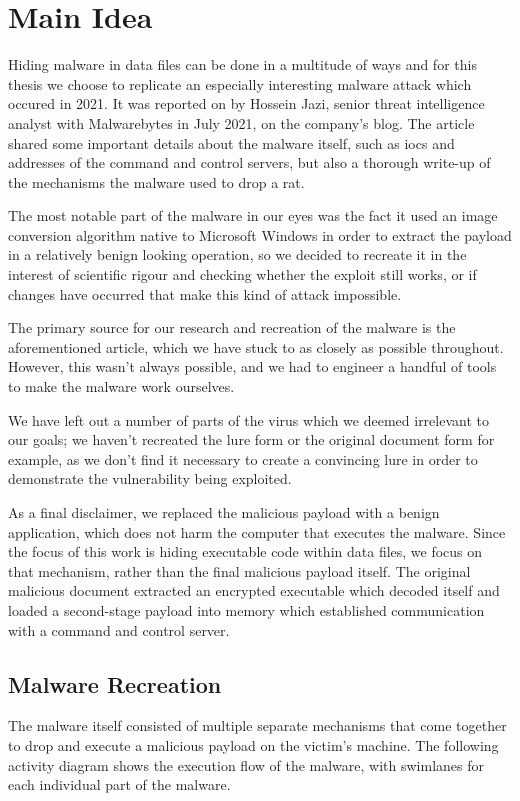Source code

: \chapter{Main Idea}
Hiding malware in data files can be done in a multitude of ways and for this thesis we choose to replicate an especially
interesting malware attack which occured in 2021. It was reported on by Hossein Jazi, senior threat intelligence
analyst with Malwarebytes in July 2021, on the company's blog. The article shared some important details about the malware 
itself, such as \acrfull{iocs} and addresses of the command and control servers, but also a thorough write-up of the mechanisms 
the malware used to drop a \acrfull{rat}.

The most notable part of the malware in our eyes was the fact it used an image conversion algorithm native to Microsoft
Windows in order to extract the payload in a relatively benign looking operation, so we decided to recreate it 
in the interest of scientific rigour and checking whether the exploit still works, or if changes have occurred
that make this kind of attack impossible.

The primary source for our research and recreation of the malware is the aforementioned article, which we have stuck to
as closely as possible throughout. However, this wasn't always possible, and we had to engineer a handful of tools
to make the malware work ourselves. 

We have left out a number of parts of the virus which we deemed irrelevant to our goals; we haven't recreated the lure
form or the original document form for example, as we don't find it necessary to create a convincing lure in order to
demonstrate the vulnerability being exploited.

As a final disclaimer, we replaced the malicious payload with a benign application, which does not harm the computer
that executes the malware. Since the focus of this work is hiding executable code within data files, we focus on
that mechanism, rather than the final malicious payload itself. The original malicious document extracted an encrypted
executable which decoded itself and loaded a second-stage payload into memory which established communication with a
command and control server.

\section{Malware Recreation}
The malware itself consisted of multiple separate mechanisms that come together to drop and execute a malicious payload
on the victim's machine. The following activity diagram shows the execution flow of the malware, 
with swimlanes for each individual part of the malware.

━━━

WHAT IS NEEDED:
If a picture appears in the data, omit it; transcribe all the rest exactly.

SOLUTION:
Source code

: \chapter{Main Idea}
Hiding malware in data files can be done in a multitude of ways and for this thesis we choose to replicate an especially
interesting malware attack which occured in 2021. It was reported on by Hossein Jazi, senior threat intelligence
analyst with Malwarebytes in July 2021, on the company's blog. The article shared some important details about the malware 
itself, such as \acrfull{iocs} and addresses of the command and control servers, but also a thorough write-up of the mechanisms 
the malware used to drop a \acrfull{rat}.

The most notable part of the malware in our eyes was the fact it used an image conversion algorithm native to Microsoft
Windows in order to extract the payload in a relatively benign looking operation, so we decided to recreate it 
in the interest of scientific rigour and checking whether the exploit still works, or if changes have occurred
that make this kind of attack impossible.

The primary source for our research and recreation of the malware is the aforementioned article, which we have stuck to
as closely as possible throughout. However, this wasn't always possible, and we had to engineer a handful of tools
to make the malware work ourselves. 

We have left out a number of parts of the virus which we deemed irrelevant to our goals; we haven't recreated the lure
form or the original document form for example, as we don't find it necessary to create a convincing lure in order to
demonstrate the vulnerability being exploited.

As a final disclaimer, we replaced the malicious payload with a benign application, which does not harm the computer
that executes the malware. Since the focus of this work is hiding executable code within data files, we focus on
that mechanism, rather than the final malicious payload itself. The original malicious document extracted an encrypted
executable which decoded itself and loaded a second-stage payload into memory which established communication with a
command and control server.

\section{Malware Recreation}
The malware itself consisted of multiple separate mechanisms that come together to drop and execute a malicious payload
on the victim's machine. The following activity diagram shows the execution flow of the malware, 
with swimlanes for each individual part of the malware.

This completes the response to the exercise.